New oil minister faces uphill path in Ecuador
Chemical engineer and downstream specialist Carlos Pareja Yanuzzelli, named on 13 November, replaced Pedro Merizalde, who held the position since April 2013.
"With the negative economic environment in the oil sector, more than an extraordinary technician such as Pedro Merizalde, we need now someone who knows more about finance and business and that person is Carlos Pareja," President Rafael Correa said on 14 November.
Pareja had been serving as chief executive of state-owned PetroEcuador since 21 July.
Prior to that appointment, he served as the company?s downstream manager and headed a major upgrade of the 110,000 b/d Esmeraldas refinery.
Under Pareja's tenure, PetroEcuador developed a plan to sell its retail fuel network, raise the super gasoline price, reduce staff and focus on core projects in a belt-tightening campaign.

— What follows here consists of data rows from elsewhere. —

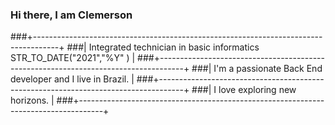 ###                             Hi there, I am Clemerson                            
###+------------------------------------------------------------------------------------+
###| Integrated technician in basic informatics STR_TO_DATE("2021","%Y" )               |
###+------------------------------------------------------------------------------------+
###| I'm a passionate Back End developer and I live in Brazil.                          |
###+------------------------------------------------------------------------------------+
###| I love exploring new horizons.                                                     |
###+------------------------------------------------------------------------------------+
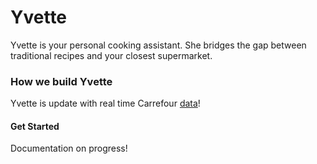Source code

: # Yvette
Yvette is your personal cooking assistant. She bridges the gap between traditional recipes and your closest supermarket.

### How we build Yvette
Yvette is update with real time Carrefour [data](https://developer.fr.carrefour.io/)!

#### Get Started
Documentation on progress!  
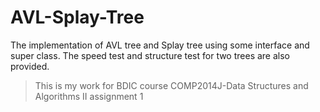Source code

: # AVL-Splay-Tree

The implementation of AVL tree and Splay tree using some interface and super class.
The speed test and structure test for two trees are also provided.
>This is my work for BDIC course COMP2014J-Data Structures and Algorithms II assignment 1
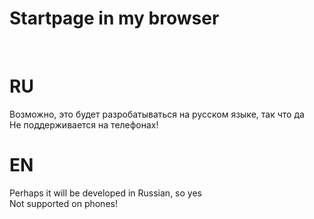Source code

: # Startpage in my browser
<br/>

# RU

Возможно, это будет разробатываться на русском языке, так что да<br/>
Не поддерживается на телефонах!

# EN

Perhaps it will be developed in Russian, so yes<br/>
Not supported on phones!
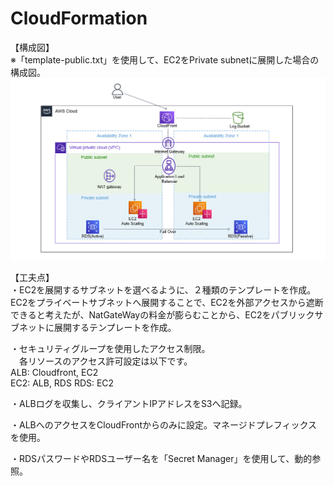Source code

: # CloudFormation

【構成図】<br>
※「template-public.txt」を使用して、EC2をPrivate subnetに展開した場合の構成図。
![configuration.png](configuration.png)

【工夫点】  
・EC2を展開するサブネットを選べるように、２種類のテンプレートを作成。  
  EC2をプライベートサブネットへ展開することで、EC2を外部アクセスから遮断できると考えたが、NatGateWayの料金が膨らむことから、EC2をパブリックサブネットに展開するテンプレートを作成。  
  
・セキュリティグループを使用したアクセス制限。  
　各リソースのアクセス許可設定は以下です。  
  ALB: Cloudfront, EC2  
  EC2: ALB, RDS
  RDS: EC2
  
・ALBログを収集し、クライアントIPアドレスをS3へ記録。  
  
・ALBへのアクセスをCloudFrontからのみに設定。マネージドプレフィックスを使用。  
  
・RDSパスワードやRDSユーザー名を「Secret Manager」を使用して、動的参照。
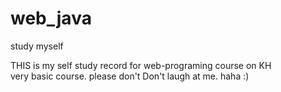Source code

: # web_java
 study myself

THIS is my self study record for web-programing course on KH <br>
very basic course. please don't Don't laugh at me. haha :) 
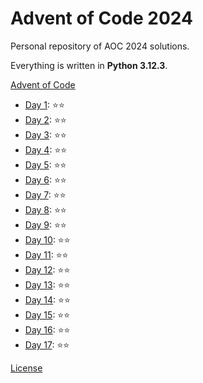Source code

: # Advent of Code 2024

Personal repository of AOC 2024 solutions.

Everything is written in **Python 3.12.3**.

[Advent of Code](https://adventofcode.com/)

- [Day 1](day_01/Main.py): ⭐⭐
- [Day 2](day_02/Main.py): ⭐⭐
- [Day 3](day_03/Main.py): ⭐⭐
- [Day 4](day_04/Main.py): ⭐⭐
- [Day 5](day_05/Main.py): ⭐⭐
- [Day 6](day_06/Main.py): ⭐⭐
- [Day 7](day_07/Main.py): ⭐⭐
- [Day 8](day_08/Main.py): ⭐⭐
- [Day 9](day_09/Main.py): ⭐⭐
- [Day 10](day_10/Main.py): ⭐⭐
- [Day 11](day_11/Main.py): ⭐⭐
- [Day 12](day_12/Main.py): ⭐⭐
- [Day 13](day_13/Main.py): ⭐⭐
- [Day 14](day_14/Main.py): ⭐⭐
- [Day 15](day_15/Main.py): ⭐⭐
- [Day 16](day_16/Main.py): ⭐⭐
- [Day 17](day_17/Main.py): ⭐⭐

[License](LICENSE)
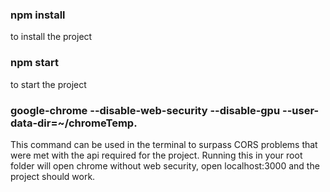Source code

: ### npm install
to install the project

### npm start
to start the project

### google-chrome --disable-web-security --disable-gpu --user-data-dir=~/chromeTemp.
This command can be used in the terminal to surpass CORS problems that were met with the api required for the project. Running this in your root folder will open chrome without web security, open localhost:3000 and the project should work.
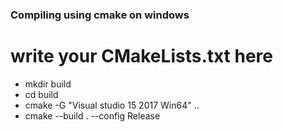 ### Compiling using cmake on windows
# write your CMakeLists.txt here
- mkdir build
- cd build
- cmake -G "Visual studio 15 2017 Win64" ..
- cmake --build . --config Release
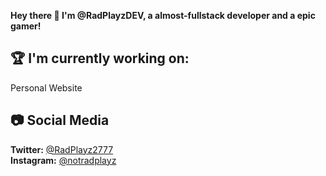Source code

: **Hey there 👋 I'm @RadPlayzDEV, a almost-fullstack developer and a epic gamer!**

## 🏆 I'm currently working on:
Personal Website

## 📷 Social Media
**Twitter:** [@RadPlayz2777](https://twitter.com/@RadPlayz2777)\
**Instagram:** [@notradplayz](https://www.instagram.com/notradplayz)


<!---
RadPlayzDEV/RadPlayzDEV is a ✨ special ✨ repository because its `README.md` (this file) appears on your GitHub profile.
You can click the Preview link to take a look at your changes.
--->
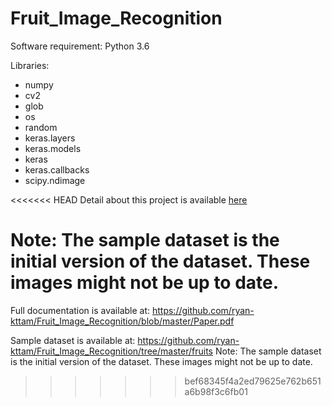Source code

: # Fruit_Image_Recognition

Software requirement: Python 3.6

Libraries:
 - numpy
 - cv2
 - glob
 - os
 - random
 - keras.layers
 - keras.models
 - keras
 - keras.callbacks
 - scipy.ndimage

<<<<<<< HEAD
Detail about this project is available [here](https://ryan-kttam.github.io/fruit_image_recognition/)

Note: The sample dataset is the initial version of the dataset. These images might not be up to date.
=======
Full documentation is available at: 
https://github.com/ryan-kttam/Fruit_Image_Recognition/blob/master/Paper.pdf

Sample dataset is available at: 
https://github.com/ryan-kttam/Fruit_Image_Recognition/tree/master/fruits
Note: The sample dataset is the initial version of the dataset. These images might not be up to date. 


>>>>>>> bef68345f4a2ed79625e762b651a6b98f3c6fb01
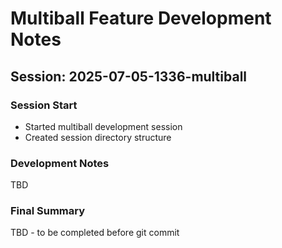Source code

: # Multiball Feature Development Notes

## Session: 2025-07-05-1336-multiball

### Session Start
- Started multiball development session
- Created session directory structure

### Development Notes
TBD

### Final Summary
TBD - to be completed before git commit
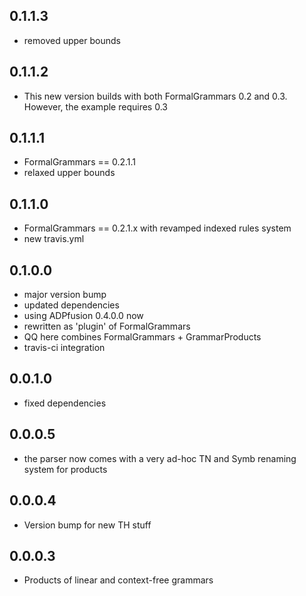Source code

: 0.1.1.3
-------

- removed upper bounds

0.1.1.2
-------

- This new version builds with both FormalGrammars 0.2 and 0.3. However, the
  example requires 0.3

0.1.1.1
-------

- FormalGrammars == 0.2.1.1
- relaxed upper bounds

0.1.1.0
-------

- FormalGrammars == 0.2.1.x with revamped indexed rules system
- new travis.yml

0.1.0.0
-------

- major version bump
- updated dependencies
- using ADPfusion 0.4.0.0 now
- rewritten as 'plugin' of FormalGrammars
- QQ here combines FormalGrammars + GrammarProducts
- travis-ci integration

0.0.1.0
-------

- fixed dependencies

0.0.0.5
-------

- the parser now comes with a very ad-hoc TN and Symb renaming system for products

0.0.0.4
-------

- Version bump for new TH stuff

0.0.0.3
-------

- Products of linear and context-free grammars
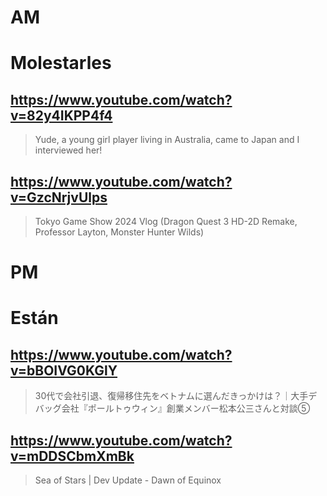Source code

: # AM
# Molestarles

## https://www.youtube.com/watch?v=82y4IKPP4f4

> Yude, a young girl player living in Australia, came to Japan and I interviewed her!

## https://www.youtube.com/watch?v=GzcNrjvUlps

> Tokyo Game Show 2024 Vlog (Dragon Quest 3 HD-2D Remake, Professor Layton, Monster Hunter Wilds) 

# PM
# Están

## https://www.youtube.com/watch?v=bBOIVG0KGlY 

> 30代で会社引退、復帰移住先をベトナムに選んだきっかけは？｜大手デバッグ会社『ポールトゥウィン』創業メンバー松本公三さんと対談⑤ 

## https://www.youtube.com/watch?v=mDDSCbmXmBk

> Sea of Stars | Dev Update - Dawn of Equinox 

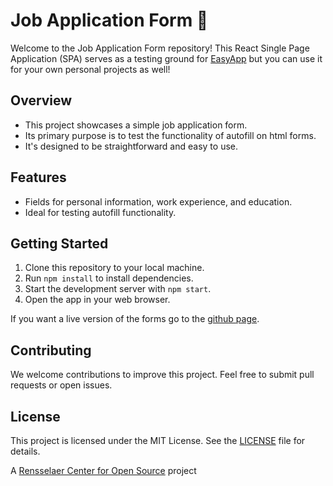 # Job Application Form 📄

Welcome to the Job Application Form repository! This React Single Page Application (SPA) serves as a testing ground for [EasyApp](https://github.com/EasyApp-RPI/EasyApp) but you can use it for your own personal projects as well!

## Overview

- This project showcases a simple job application form.
- Its primary purpose is to test the functionality of autofill on html forms.
- It's designed to be straightforward and easy to use.

## Features

- Fields for personal information, work experience, and education.
- Ideal for testing autofill functionality.

## Getting Started

1. Clone this repository to your local machine.
2. Run `npm install` to install dependencies.
3. Start the development server with `npm start`.
4. Open the app in your web browser.

If you want a live version of the forms go to the [github page](https://easyapp-rpi.github.io/JobAppForm/).

## Contributing

We welcome contributions to improve this project. Feel free to submit pull requests or open issues.

## License

This project is licensed under the MIT License. See the [LICENSE](LICENSE) file for details.

A [Rensselaer Center for Open Source](https://new.rcos.io/) project

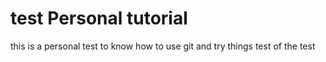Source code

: # test Personal tutorial
this is a personal test to know how to use git and try things
test of the test
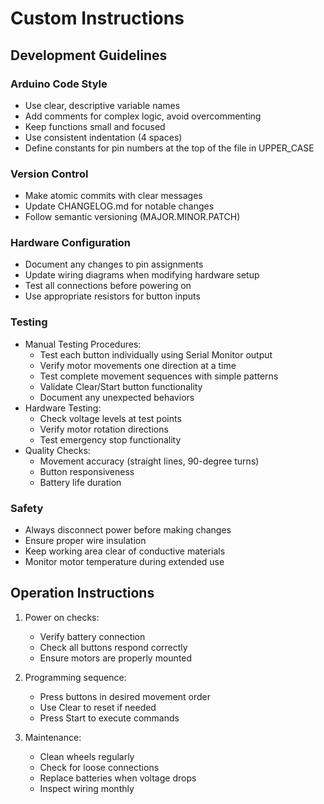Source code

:# Custom Instructions

## Development Guidelines

### Arduino Code Style
- Use clear, descriptive variable names
- Add comments for complex logic, avoid overcommenting
- Keep functions small and focused
- Use consistent indentation (4 spaces)
- Define constants for pin numbers at the top of the file in UPPER_CASE

### Version Control
- Make atomic commits with clear messages
- Update CHANGELOG.md for notable changes
- Follow semantic versioning (MAJOR.MINOR.PATCH)

### Hardware Configuration
- Document any changes to pin assignments
- Update wiring diagrams when modifying hardware setup
- Test all connections before powering on
- Use appropriate resistors for button inputs

### Testing
- Manual Testing Procedures:
  - Test each button individually using Serial Monitor output
  - Verify motor movements one direction at a time
  - Test complete movement sequences with simple patterns
  - Validate Clear/Start button functionality
  - Document any unexpected behaviors
- Hardware Testing:
  - Check voltage levels at test points
  - Verify motor rotation directions
  - Test emergency stop functionality
- Quality Checks:
  - Movement accuracy (straight lines, 90-degree turns)
  - Button responsiveness
  - Battery life duration

### Safety
- Always disconnect power before making changes
- Ensure proper wire insulation
- Keep working area clear of conductive materials
- Monitor motor temperature during extended use

## Operation Instructions
1. Power on checks:
   - Verify battery connection
   - Check all buttons respond correctly
   - Ensure motors are properly mounted

2. Programming sequence:
   - Press buttons in desired movement order
   - Use Clear to reset if needed
   - Press Start to execute commands

3. Maintenance:
   - Clean wheels regularly
   - Check for loose connections
   - Replace batteries when voltage drops
   - Inspect wiring monthly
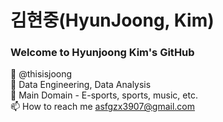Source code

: # 김현중(HyunJoong, Kim)  
### Welcome to Hyunjoong Kim's GitHub

👋 @thisisjoong  
👀 Data Engineering, Data Analysis  
🌱 Main Domain - E-sports, sports, music, etc.  
📫 How to reach me asfgzx3907@gmail.com  

<!---
thisisjoong/thisisjoong is a ✨ special ✨ repository because its `README.md` (this file) appears on your GitHub profile.
You can click the Preview link to take a look at your changes.
--->
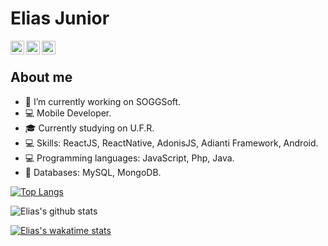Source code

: # Elias Junior

<a href="https://twitter.com/ninojuniornino">
  <img align="left" alt="Elias's Twitter" width="22px" src="https://cdn.jsdelivr.net/npm/simple-icons@v3/icons/twitter.svg" />
</a>

<a href="https://www.linkedin.com/in/elias-junior-9b1191164">
  <img align="left" alt="Elias's Linkdein" width="22px" src="https://cdn.jsdelivr.net/npm/simple-icons@v3/icons/linkedin.svg" />
</a>

<a href="https://github.com/EliasJuniorNino">
  <img align="left" alt="Elias's Github" width="22px" src="https://cdn.jsdelivr.net/npm/simple-icons@v3/icons/github.svg" />
</a>

<br>

## About me

- 🔭 I’m currently working on SOGGSoft.
- 💻 Mobile Developer.
- 🎓 Currently studying on U.F.R.
- 💻 Skills: ReactJS, ReactNative, AdonisJS, Adianti Framework, Android.
- 💻 Programming languages: JavaScript, Php, Java.
- 💾 Databases: MySQL, MongoDB.

[![Top Langs](https://github-readme-stats.vercel.app/api/top-langs/?username=EliasJuniorNino&layout=compact)](https://github.com/anuraghazra/github-readme-stats)

![Elias's github stats](https://github-readme-stats.vercel.app/api?username=EliasJuniorNino&show_icons=true&theme=radical)

[![Elias's wakatime stats](https://github-readme-stats.vercel.app/api/wakatime?username=EliasJuniorNino)](https://github.com/anuraghazra/github-readme-stats)

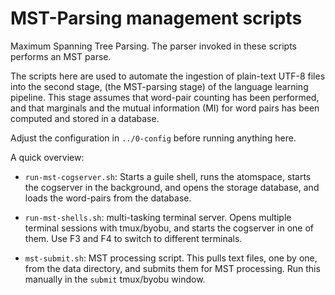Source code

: 
MST-Parsing management scripts
==============================
Maximum Spanning Tree Parsing. The parser invoked in these scripts
performs an MST parse.

The scripts here are used to automate the ingestion of plain-text
UTF-8 files into the second stage, (the MST-parsing stage) of the
language learning pipeline. This stage assumes that word-pair counting
has been performed, and that marginals and the mutual information (MI)
for word pairs has been computed and stored in a database.

Adjust the configuration in `../0-config` before running anything here.

A quick overview:

* `run-mst-cogserver.sh`: Starts a guile shell, runs the atomspace,
  starts the cogserver in the background, and opens the storage
  database, and loads the word-pairs from the database.

* `run-mst-shells.sh`: multi-tasking terminal server.  Opens multiple
  terminal sessions with tmux/byobu, and starts the cogserver in one
  of them.  Use F3 and F4 to switch to different terminals.

* `mst-submit.sh`: MST processing script.
  This pulls text files, one by one, from the data directory, and
  submits them for MST processing. Run this manually in the `submit`
  tmux/byobu window.
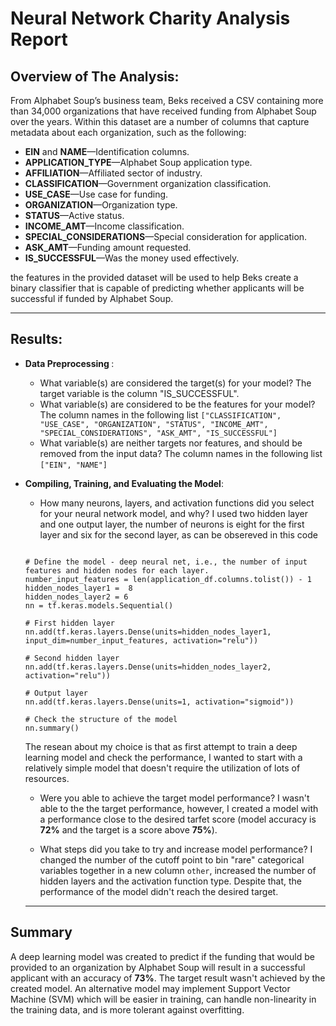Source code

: # Neural Network Charity Analysis Report

## Overview of The Analysis:

From Alphabet Soup’s business team, Beks received a CSV containing more than 34,000 organizations that have received funding from Alphabet Soup over the years. Within this dataset are a number of columns that capture metadata about each organization, such as the following:

- <b>EIN</b> and <b>NAME</b>—Identification columns.
- <b>APPLICATION_TYPE</b>—Alphabet Soup application type.
- <b>AFFILIATION</b>—Affiliated sector of industry.
- <b>CLASSIFICATION</b>—Government organization classification.
- <b>USE_CASE</b>—Use case for funding.
- <b>ORGANIZATION</b>—Organization type.
- <b>STATUS</b>—Active status.
- <b>INCOME_AMT</b>—Income classification.
- <b>SPECIAL_CONSIDERATIONS</b>—Special consideration for application.
- <b>ASK_AMT</b>—Funding amount requested.
- <b>IS_SUCCESSFUL</b>—Was the money used effectively.

the features in the provided dataset will be used to help Beks create a binary classifier that is capable of predicting whether applicants will be successful if funded by Alphabet Soup.

---

## Results:

- <b>Data Preprocessing </b>:
  - What variable(s) are considered the target(s) for your model?
  The target variable is the column "IS_SUCCESSFUL". 
  - What variable(s) are considered to be the features for your model?
  The column names in the following list `` ["CLASSIFICATION", "USE_CASE", "ORGANIZATION", "STATUS", "INCOME_AMT", "SPECIAL_CONSIDERATIONS", "ASK_AMT", "IS_SUCCESSFUL"] ``
  - What variable(s) are neither targets nor features, and should be removed from the input data?
  The column names in the following list ``["EIN", "NAME"] `` 
- <b>Compiling, Training, and Evaluating the Model</b>:
  - How many neurons, layers, and activation functions did you select for your neural network model, and why?
  I used two hidden layer and one output layer, the number of neurons is eight for the first layer and six for the second layer, as can be obsereved in this code
  <pre><code>
  # Define the model - deep neural net, i.e., the number of input features and hidden nodes for each layer.
  number_input_features = len(application_df.columns.tolist()) - 1
  hidden_nodes_layer1 =  8
  hidden_nodes_layer2 = 6
  nn = tf.keras.models.Sequential()
  
  # First hidden layer
  nn.add(tf.keras.layers.Dense(units=hidden_nodes_layer1, input_dim=number_input_features, activation="relu"))
  
  # Second hidden layer
  nn.add(tf.keras.layers.Dense(units=hidden_nodes_layer2, activation="relu"))
  
  # Output layer
  nn.add(tf.keras.layers.Dense(units=1, activation="sigmoid"))
  
  # Check the structure of the model
  nn.summary()
  </code></pre>
  The resean about my choice is that as first attempt to train a deep learning model and check the performance, I wanted to start with a relatively simple model that doesn't       require the utilization of lots of resources. 
  
  - Were you able to achieve the target model performance?
  I wasn't able to the the target performance, however, I created a model with a performance close to the desired tarfet score (model accuracy is <strong>72%</strong> and the target is a score above <strong>75%</strong>).
  
  - What steps did you take to try and increase model performance?
  I changed the number of the cutoff point to bin "rare" categorical variables together in a new column `` other ``, increased the number of hidden layers and the activation       function type. Despite that, the performance of the model didn't reach the desired target. 
  ---
  
## Summary
  
A deep learning model was created to predict if the funding that would be provided to an organization by Alphabet Soup will result in a successful applicant with an accuracy of <b>73%</b>. The target result wasn't achieved by the created model. An alternative model may implement Support Vector Machine (SVM) which will be easier in training, can handle non-linearity in the training data, and is more tolerant against overfitting.  
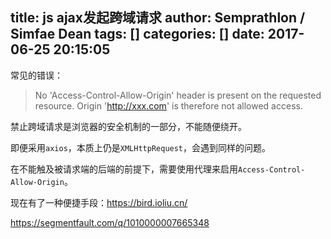 title: js ajax发起跨域请求
author: Semprathlon / Simfae Dean
tags: []
categories: []
date: 2017-06-25 20:15:05
---
常见的错误：
> No 'Access-Control-Allow-Origin' header is present on the requested resource. Origin 'http://xxx.com' is therefore not allowed access.

禁止跨域请求是浏览器的安全机制的一部分，不能随便绕开。

即便采用`axios`，本质上仍是`XMLHttpRequest`，会遇到同样的问题。

在不能触及被请求端的后端的前提下，需要使用代理来启用`Access-Control-Allow-Origin`。

现在有了一种便捷手段：https://bird.ioliu.cn/

https://segmentfault.com/q/1010000007665348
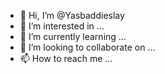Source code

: - 👋 Hi, I’m @Yasbaddieslay
- 👀 I’m interested in ...
- 🌱 I’m currently learning ...
- 💞️ I’m looking to collaborate on ...
- 📫 How to reach me ...

<!---
Yasbaddieslay/Yasbaddieslay is a ✨ special ✨ repository because its `README.md` (this file) appears on your GitHub profile.
You can click the Preview link to take a look at your changes.
--->
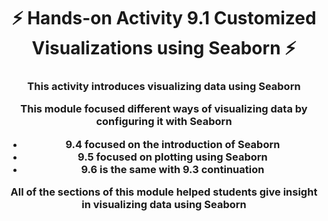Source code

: <h1 align="center">⚡ Hands-on Activity 9.1 Customized Visualizations using Seaborn ⚡</h1>
<h3 align="center">This activity introduces visualizing data using Seaborn
  
This module focused different ways of visualizing data by configuring it with Seaborn
* 9.4 focused on the introduction of Seaborn
* 9.5 focused on plotting using Seaborn
* 9.6 is the same with 9.3 continuation 

<p align = "center"> All of the sections of this module helped students give insight in visualizing data using Seaborn  </p>
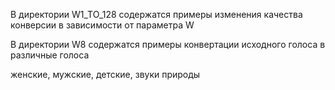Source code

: В директории W1_TO_128 содержатся примеры изменения качества конверсии в зависимости от параметра W

В директории W8 содержатся примеры конвертации исходного голоса в различные голоса

женские,
мужские,
детские,
звуки природы

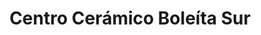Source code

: ---
title: "Centro Cerámico Boleíta Sur"
url: /caracas/centro-ceramico-boleita-sur/
shop: Fliesen
---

The company has postponed new projects in favor of top priorities, such as completing the 215km (134mi) Pascuales-Cuenca products pipeline and the Esmeraldas upgrade.
At the end of September, PetroEcuador laid off 300 of its 5,100 workers, with further cuts to follow.
In the weeks ahead, the company is expected to sign a first-ever term contract for light crude for the upgraded refinery. Around 24 suppliers are in the running. PetroEcuador is seeking to purchase 30mn bl of 28°API crude with 0.07pc sulfur for one year. Proposals must include financing alternatives covering 100pc of the purchase cost.
Maintaining oil production is a major challenge for Opec?s smallest member. Crude production sank by 1.87pc to 545,500 b/d in January-September this year compared to the same period of 2014, with a flat projection for next year.
Because of lower oil prices, state-owned upstream company PetroAmazonas' capital expenditure was cut to $2.2bn this year from $3.4bn in 2014. The company says it will continue to operate on an austere budget next year and is focusing on its most cost-efficient wells.
PetroEcuador and PetroAmazonas are likely to close the year with a combined $1.5bn debt with providers that will be paid only in 2016, the government says.
Quito is struggling to revive its flagship 200,000 b/d Pacific refinery project. The $10bn project is owned by RDP-CEM, a 51:49 joint venture between PetroEcuador and PdV.
After the government failed to reach an agreement with China's state-owned CNPC and China Development Bank, talks are underway with China?s state-owned Sinomach, South Korea's Hyundai and Bank of China to build and finance the $10.5bn refining complex.
The foundation for the Pacific refinery was laid in 2008 and the complex was originally scheduled to begin operations in 2013. The deadline was later extended to 2017.